Performance of Automated Attenuation Measurements at Identifying Large Vessel Occlusion Stroke on CT Angiography.

Clin Neuroradiol 2021 Sep 16;31(3):763-772. Epub 2020 Sep 16.

Department of Radiology, University Hospital, LMU Munich, Marchioninistr. 15, 81377, Munich, Germany.

Purpose: Computed tomography angiography (CTA) is routinely used to detect large-vessel occlusion (LVO) in patients with suspected acute ischemic stroke; however, visual analysis is time consuming and prone to error. To evaluate solutions to support imaging triage, we tested performance of automated analysis of CTA source images (CTASI) at identifying patients with LVO.

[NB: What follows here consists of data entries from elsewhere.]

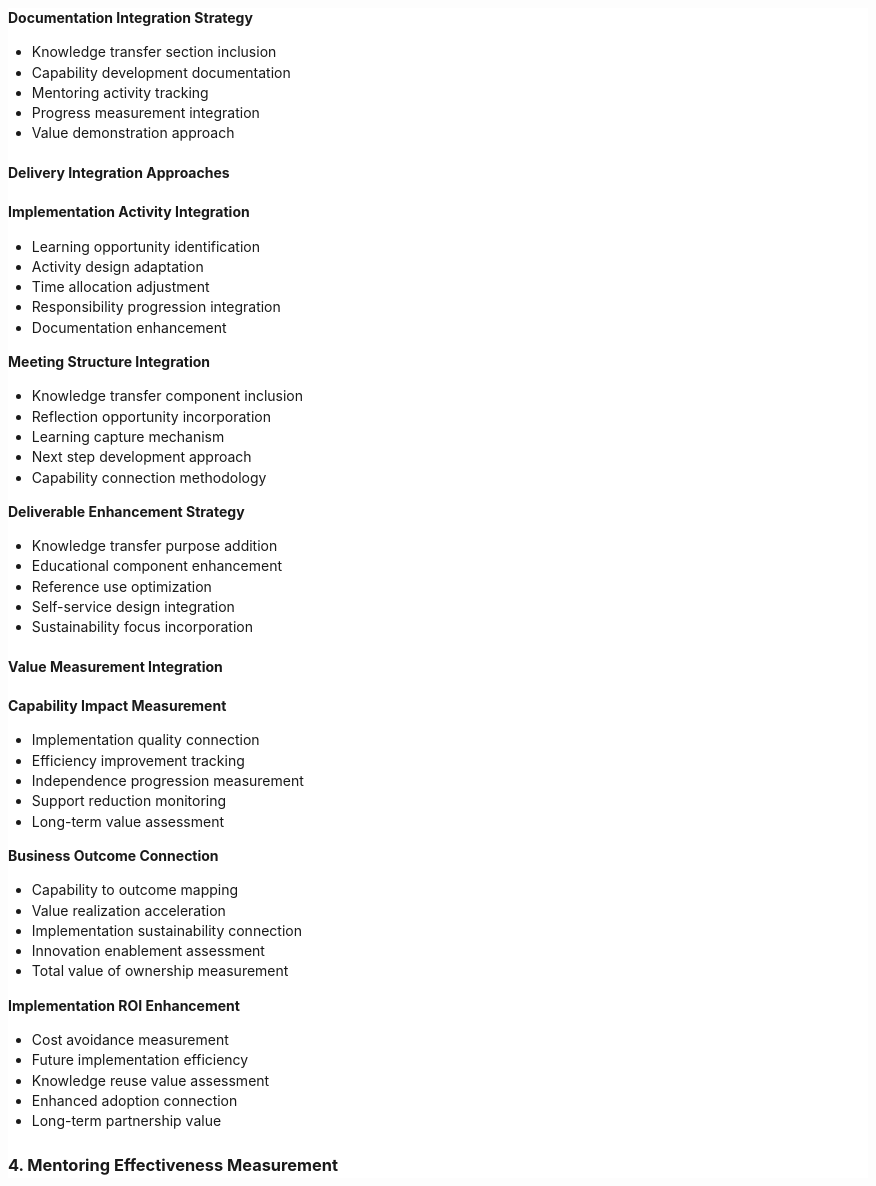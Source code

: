 **Documentation Integration Strategy**
- Knowledge transfer section inclusion
- Capability development documentation
- Mentoring activity tracking
- Progress measurement integration
- Value demonstration approach

#### Delivery Integration Approaches

**Implementation Activity Integration**
- Learning opportunity identification
- Activity design adaptation
- Time allocation adjustment
- Responsibility progression integration
- Documentation enhancement

**Meeting Structure Integration**
- Knowledge transfer component inclusion
- Reflection opportunity incorporation
- Learning capture mechanism
- Next step development approach
- Capability connection methodology

**Deliverable Enhancement Strategy**
- Knowledge transfer purpose addition
- Educational component enhancement
- Reference use optimization
- Self-service design integration
- Sustainability focus incorporation

#### Value Measurement Integration

**Capability Impact Measurement**
- Implementation quality connection
- Efficiency improvement tracking
- Independence progression measurement
- Support reduction monitoring
- Long-term value assessment

**Business Outcome Connection**
- Capability to outcome mapping
- Value realization acceleration
- Implementation sustainability connection
- Innovation enablement assessment
- Total value of ownership measurement

**Implementation ROI Enhancement**
- Cost avoidance measurement
- Future implementation efficiency
- Knowledge reuse value assessment
- Enhanced adoption connection
- Long-term partnership value

### 4. Mentoring Effectiveness Measurement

Methods: Stroke patients with LVO were selected from a prospectively acquired cohort. A control group was selected from consecutive patients with clinically suspected stroke without signs of ischemia on CT perfusion (CTP) or infarct on follow-up. Software-based automated segmentation and Hounsfield unit (HU) measurements were performed on CTASI for all regions of the Alberta Stroke Program Early CT score (ASPECTS). We derived different parameters from raw measurements and analyzed their performance to identify patients with LVO using receiver operating characteristic curve analysis.

Results: The retrospective analysis included 145 patients, 79 patients with LVO stroke and 66 patients without stroke. The parameters hemispheric asymmetry ratio (AR), ratio between highest and lowest regional AR and M2-territory AR produced area under the curve (AUC) values from 0.95-0.97 (all p < 0.001) for detecting presence of LVO in the total population. Resulting sensitivity (sens)/specificity (spec) defined by the Youden index were 0.87/0.97-0.99. Maximum sens/spec defined by the specificity threshold ≥0.70 were 0.91-0.96/0.77-0.83. Performance in a small number of patients with isolated M2 occlusion was lower (AUC: 0.72-0.85).

Conclusion: Automated attenuation measurements on CTASI identify proximal LVO stroke patients with high sensitivity and specificity. This technique can aid in accurate and timely patient selection for thrombectomy, especially in primary stroke centers without CTP capacity.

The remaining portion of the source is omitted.